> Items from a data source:
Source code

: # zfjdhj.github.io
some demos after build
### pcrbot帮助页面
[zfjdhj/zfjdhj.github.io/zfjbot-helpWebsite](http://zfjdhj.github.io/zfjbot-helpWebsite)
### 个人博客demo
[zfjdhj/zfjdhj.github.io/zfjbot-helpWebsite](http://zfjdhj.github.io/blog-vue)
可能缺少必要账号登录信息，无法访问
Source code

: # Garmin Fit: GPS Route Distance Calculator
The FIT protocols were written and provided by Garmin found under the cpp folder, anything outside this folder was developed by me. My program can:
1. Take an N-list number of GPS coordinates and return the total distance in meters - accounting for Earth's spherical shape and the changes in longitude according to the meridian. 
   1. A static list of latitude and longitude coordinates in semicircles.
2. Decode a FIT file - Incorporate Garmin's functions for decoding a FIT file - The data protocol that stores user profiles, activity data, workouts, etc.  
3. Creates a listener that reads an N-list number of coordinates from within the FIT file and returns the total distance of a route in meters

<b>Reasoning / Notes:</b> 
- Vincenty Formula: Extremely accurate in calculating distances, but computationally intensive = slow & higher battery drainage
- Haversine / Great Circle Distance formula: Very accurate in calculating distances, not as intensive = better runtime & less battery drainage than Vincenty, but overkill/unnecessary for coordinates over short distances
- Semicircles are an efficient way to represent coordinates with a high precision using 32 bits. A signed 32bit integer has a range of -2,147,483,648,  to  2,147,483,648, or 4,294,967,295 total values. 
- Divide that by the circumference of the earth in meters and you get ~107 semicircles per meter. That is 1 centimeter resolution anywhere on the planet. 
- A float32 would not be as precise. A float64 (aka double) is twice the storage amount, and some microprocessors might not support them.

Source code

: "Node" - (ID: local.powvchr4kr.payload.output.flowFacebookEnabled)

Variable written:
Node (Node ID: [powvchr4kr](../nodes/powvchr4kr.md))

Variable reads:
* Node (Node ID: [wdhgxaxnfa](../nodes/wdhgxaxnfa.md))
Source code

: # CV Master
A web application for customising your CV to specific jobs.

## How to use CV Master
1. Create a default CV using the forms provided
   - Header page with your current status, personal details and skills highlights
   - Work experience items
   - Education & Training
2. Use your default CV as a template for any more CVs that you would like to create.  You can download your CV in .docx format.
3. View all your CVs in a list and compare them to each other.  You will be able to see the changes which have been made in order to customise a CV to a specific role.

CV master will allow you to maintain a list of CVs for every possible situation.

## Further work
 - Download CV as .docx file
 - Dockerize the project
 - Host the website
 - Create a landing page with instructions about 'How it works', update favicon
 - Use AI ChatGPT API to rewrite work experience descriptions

> TASK ITEM: Looking at the records above, work out how many lines include the string "written". Give the number and nothing else.

> RESULT: 2